The year 1993 was a pivotal time in the Glazer family. “I wanted Nancy to be settled in a good home and we were moving away from Philadelphia where we had lived on Delancey Place from 1966 until that time,” Jim said. A move to Maine, where Nancy wanted to be, happened in 1993 when a farmhouse became available on Bailey Island. “We bought it immediately and then began the task of fixing just about everything at the place,” Jim said. Gray water ran outside to a defunct cesspool, resulting in new plumbing, the electric system needed an upgrade, paint was applied to every wall and the roof had to be fixed. “We redid the whole place, including the construction of a new barn that now houses a garage, with our gallery on the top level,” he said. They also rent a small cottage on an estate in Villanova, Penn., “but that may be coming to an end as the estate is for sale and our future there is uncertain,” Nancy said.
What is not uncertain is the permanence of the home they have made for themselves in Maine. “We love it, it’s home, and we are here to stay,” Jim said. They have come a long and interesting way: Nancy was from Scarsdale, N.Y., and Jim from Philadelphia. Both were students at the University of Pennsylvania and Nancy says, “I met him while he was ‘picking’ one of the girl’s dorms.” That September meeting turned into a June wedding, so fast that “my father did not seem to realize it was all happening,” Nancy said. Along the way they raised two children, Jennifer, the older, who lives in Portland, Maine, and John, living in Denver.

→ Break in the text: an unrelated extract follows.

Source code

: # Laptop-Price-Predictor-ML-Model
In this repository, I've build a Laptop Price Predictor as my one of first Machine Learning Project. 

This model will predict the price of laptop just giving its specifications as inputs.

By 1969, Jim was in business holding down a full-time job with Highlander Industries in New York City. Clients included Sears Roebuck, W.G. Grant, F.W. Woolworth, J.C. Penney and Montgomery Ward. “There were over 5,000 stores we handled and supplied merchandise to them, usually over 12 million units. And on top of that, I had to be at all of the festivities every time one of them opened a new store,” Jim said. Jim and Nancy were into the antiques business at the time and he would help setup a show and then go back to his real job while Nancy would do the selling.
“It became too much so in 1972 I left the company and we became full-time dealers,” Jim said, and within two years they had fallen into the good graces of manager Russell Carrell and were on the show circuit. “Russell liked us and we were doing about a dozen of his shows at one point, including his outdoor markets in Ridgefield, Conn., Shaker Museum, Chatham, N.Y., and Cow Pasture in Salisbury, Conn.
“Talk about being in the right place at the right time,” Jim said, recalling doing the Cleveland Show in 1976 and exiting the men’s room just as Russell Carrell came in sight. “He had just hung up the phone with Harry Hartman who informed him that he would be unable to be in the Winter Antiques Show. He looked at me and asked if we were ready for East Side. It was a great day for us,” Jim said.
In 1977 the show catalog for the Winter Antiques Show, page 64, James and Nancy Glazer advertised a “boldly incised stoneware pitcher, 81/2 inches high; a Philadelphia Windsor comb-back armchair, Eighteenth Century, in original paint with provenance available; and a decorated Centre County, Penna. Spice box, Nineteenth Century, 141/2 inches high, 12 inches wide.” Those three rdf_Descriptions still characterize their inventory of high style Pennsylvania and New England furniture, with wonderful accessories including pottery, decorated tole, frakturs and carvings. Every so often another special interest crops up in their booth, such as major folk art objects, architectural rdf_Descriptions, or a collection of occupational shavings mugs.
So what decorates the house in Maine? “We live with and collect the things we could not sell,” Jim said, adding “everything we have has been offered for sale at one time.” Do they miss the objects they sell? “Yes, but one rdf_Descriptions stands out from all of the rest,” Jim said. He referred to a great Pennsylvania German decorated dower chest that ended up at the Philadelphia Art Museum in 1982.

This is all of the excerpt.